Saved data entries
****************

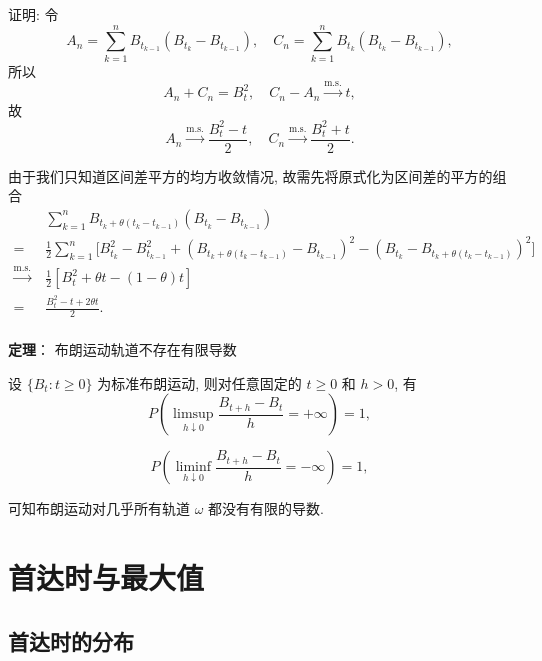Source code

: \documentclass[openany]{ctexbook}
\theoremstyle{kaiti}
\theoremstyle{normal}
\begin{document}
证明: 
令
\begin{equation}
  A_n=\sum_{k=1}^nB_{t_{k-1}}(B_{t_k}-B_{t_{k-1}}),\quad C_n=\sum_{k=1}^nB_{t_{k}}(B_{t_k}-B_{t_{k-1}}),
\end{equation}
所以
\begin{equation}
  A_n+C_n=B_t^2,\quad C_n-A_n\overset{\text{m.s.}}{\to}t,
\end{equation}
故
\begin{equation}
  A_n\overset{\text{m.s.}}{\to}\frac{B_t^2-t}{2},\quad C_n\overset{\text{m.s.}}{\to}\frac{B_t^2+t}{2}.
\end{equation}

由于我们只知道区间差平方的均方收敛情况, 故需先将原式化为区间差的平方的组合
\begin{equation}
  \begin{aligned}
  &\sum_{k=1}^nB_{t_{k}+\theta(t_k-t_{k-1})}(B_{t_k}-B_{t_{k-1}})\\
  =~&\frac{1}{2}\sum_{k=1}^n\Big[B_{t_k}^2-B_{t_{k-1}}^2+(B_{t_{k}+\theta(t_k-t_{k-1})}-B_{t_{k-1}})^2-(B_{t_k}-B_{t_{k}+\theta(t_k-t_{k-1})})^2\Big]\\
  \overset{\text{m.s.}}{\to}~&\frac{1}{2}[B_t^2+\theta t-(1-\theta)t]\\
  =~&\frac{B_t^2-t+2\theta t}{2}.\\
  \end{aligned}
\end{equation}

\textbf{定理}： 布朗运动轨道不存在有限导数

设 $\{B_t:t\geqslant0\}$ 为标准布朗运动, 则对任意固定的 $t\geqslant0$ 和 $h>0$, 有
\begin{equation}
  P\left(\limsup_{h\downarrow0}\frac{B_{t+h}-B_t}{h}=+\infty\right)=1,
\end{equation}

\begin{equation}
  P\left(\liminf_{h\downarrow0}\frac{B_{t+h}-B_t}{h}=-\infty\right)=1,
\end{equation}

可知布朗运动对几乎所有轨道 $\omega$ 都没有有限的导数.

\section{首达时与最大值}

\subsection{首达时的分布}
\end{document}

****************

Aim of the task: When a line in the records above holds "infty", that line is to be reported.

Finished exercise:
  P\left(\limsup_{h\downarrow0}\frac{B_{t+h}-B_t}{h}=+\infty\right)=1,
  P\left(\liminf_{h\downarrow0}\frac{B_{t+h}-B_t}{h}=-\infty\right)=1,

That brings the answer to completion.